The firm said bonuses for assembly line workers will be raised to 400 yuan ($55.02; £47.76) a day.

Foxconn also said that people who worked for more than 25 days a month at the factory would be awarded a maximum bonus of 5,000 yuan, up from 1,500 yuan.

It added that those who put in their “full effort” in November – without taking any leave – could be paid a total bonus of more than 15,000 yuan for the month.

The company said the bonuses were part of an effort to “gradually resume orderly production” and “thank our fellow employees’ persistence”.

It has not yet provided an official count of how many people had been infected by the coronavirus at the plant.

Foxconn employees take shuttle buses to head home in Zhengzhou in the Henan province of China.

Last Wednesday, Foxconn said a “small number of employees” in Zhengzhou had been “affected by the pandemic” and were being provided with “material supplies, psychological comfort and responsive feedback”.

“At present, the epidemic prevention work in Zhengzhou is progressing steadily, and the impact on the group is controllable.

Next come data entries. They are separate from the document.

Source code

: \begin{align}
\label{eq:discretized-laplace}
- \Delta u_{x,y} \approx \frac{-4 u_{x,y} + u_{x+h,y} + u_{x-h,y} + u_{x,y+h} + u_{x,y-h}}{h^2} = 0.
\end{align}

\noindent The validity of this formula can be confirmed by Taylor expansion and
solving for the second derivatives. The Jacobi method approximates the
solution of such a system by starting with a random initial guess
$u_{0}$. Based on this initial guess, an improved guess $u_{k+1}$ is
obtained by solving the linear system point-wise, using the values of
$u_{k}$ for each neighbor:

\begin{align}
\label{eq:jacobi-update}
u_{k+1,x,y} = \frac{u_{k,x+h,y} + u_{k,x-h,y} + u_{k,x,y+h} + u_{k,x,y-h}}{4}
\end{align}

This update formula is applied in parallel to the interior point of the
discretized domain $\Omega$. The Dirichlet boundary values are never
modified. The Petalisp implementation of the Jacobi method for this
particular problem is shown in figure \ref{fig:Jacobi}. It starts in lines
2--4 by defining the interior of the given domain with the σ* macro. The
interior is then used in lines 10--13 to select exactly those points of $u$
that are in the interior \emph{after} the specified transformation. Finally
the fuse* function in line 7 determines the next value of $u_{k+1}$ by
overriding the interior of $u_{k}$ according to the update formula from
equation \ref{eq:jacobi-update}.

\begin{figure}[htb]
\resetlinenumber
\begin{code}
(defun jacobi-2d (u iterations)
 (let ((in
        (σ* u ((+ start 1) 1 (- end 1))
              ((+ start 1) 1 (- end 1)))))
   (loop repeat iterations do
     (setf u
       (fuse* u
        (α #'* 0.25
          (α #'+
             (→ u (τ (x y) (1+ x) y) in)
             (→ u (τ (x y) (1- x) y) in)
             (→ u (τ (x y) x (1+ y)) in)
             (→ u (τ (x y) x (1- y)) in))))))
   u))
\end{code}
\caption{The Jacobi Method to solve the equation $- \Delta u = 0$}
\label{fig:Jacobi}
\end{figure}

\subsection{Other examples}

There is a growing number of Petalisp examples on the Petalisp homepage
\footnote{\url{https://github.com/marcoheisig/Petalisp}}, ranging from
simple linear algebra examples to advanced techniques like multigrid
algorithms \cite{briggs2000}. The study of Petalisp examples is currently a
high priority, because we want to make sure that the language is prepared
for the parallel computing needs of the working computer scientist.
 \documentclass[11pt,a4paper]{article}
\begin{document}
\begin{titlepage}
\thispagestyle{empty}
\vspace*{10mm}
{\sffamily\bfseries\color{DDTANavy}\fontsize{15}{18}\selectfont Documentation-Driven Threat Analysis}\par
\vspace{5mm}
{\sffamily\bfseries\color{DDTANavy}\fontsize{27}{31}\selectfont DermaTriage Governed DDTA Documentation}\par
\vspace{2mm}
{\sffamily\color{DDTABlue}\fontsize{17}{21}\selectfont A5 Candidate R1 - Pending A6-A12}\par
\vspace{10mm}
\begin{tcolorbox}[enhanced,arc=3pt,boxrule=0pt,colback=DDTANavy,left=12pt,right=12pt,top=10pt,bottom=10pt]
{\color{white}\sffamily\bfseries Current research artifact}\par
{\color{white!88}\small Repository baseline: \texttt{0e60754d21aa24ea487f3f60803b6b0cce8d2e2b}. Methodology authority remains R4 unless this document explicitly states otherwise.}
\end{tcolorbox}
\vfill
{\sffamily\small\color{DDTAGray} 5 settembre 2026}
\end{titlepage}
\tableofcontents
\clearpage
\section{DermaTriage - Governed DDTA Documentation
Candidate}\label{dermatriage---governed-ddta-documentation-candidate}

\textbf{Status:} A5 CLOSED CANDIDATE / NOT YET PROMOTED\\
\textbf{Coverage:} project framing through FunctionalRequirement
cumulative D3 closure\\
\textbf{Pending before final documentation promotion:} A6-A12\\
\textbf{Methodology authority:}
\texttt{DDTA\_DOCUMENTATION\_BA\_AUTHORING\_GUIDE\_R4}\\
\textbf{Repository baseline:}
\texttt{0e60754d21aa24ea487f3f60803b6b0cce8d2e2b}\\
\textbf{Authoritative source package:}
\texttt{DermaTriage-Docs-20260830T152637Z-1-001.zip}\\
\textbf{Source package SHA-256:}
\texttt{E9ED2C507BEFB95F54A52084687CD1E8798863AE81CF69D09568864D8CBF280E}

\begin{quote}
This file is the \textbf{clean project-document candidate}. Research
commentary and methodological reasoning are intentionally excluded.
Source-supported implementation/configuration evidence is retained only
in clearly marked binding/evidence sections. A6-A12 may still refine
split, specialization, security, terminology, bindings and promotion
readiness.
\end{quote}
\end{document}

The operating outlook for this quarter remains unchanged,” it added.

However, footage shared on Chinese social media, and by the BBC’s China correspondent Stephen McDonell, showed that workers were allegedly filmed escaping from the grounds to begin lengthy walks back to their hometowns, in a bid to avoid being caught on public transport.

One 22-year-old worker, surnamed Xia, told the Financial Times it was “total chaos in the dormitories” he and colleagues were being kept in.

Workers also claimed that the area surrounding the plant had been locked down for days, with Covid-positive workers being quarantined and tested daily to try to contain the outbreak.

On Sunday Foxconn said it would no longer require workers at the plant to eat meals in their rooms “to improve the convenience and satisfaction of employees’ lives”.

The firm added that it was working with the local government to provide a “point-to-point orderly return service” for workers who wanted to go home.

It is unclear how workers will now be able to return home after the district was locked down. Foxconn and Apple did not immediately respond to a BBC request for comment.

Other businesses in China have been hit by coronavirus outbreaks in recent days.

Earlier on Wednesday Chinese electric vehicle maker Nio confirmed that it had suspended production at two of its factories in the eastern city of Hefei.

This week the firm reported that it had delivered more than 10,000 vehicles in October.

It said the figures were “constrained by operation challenges in our plants as well as supply chain volatilities due to the Covid-19 situations in certain regions in China”.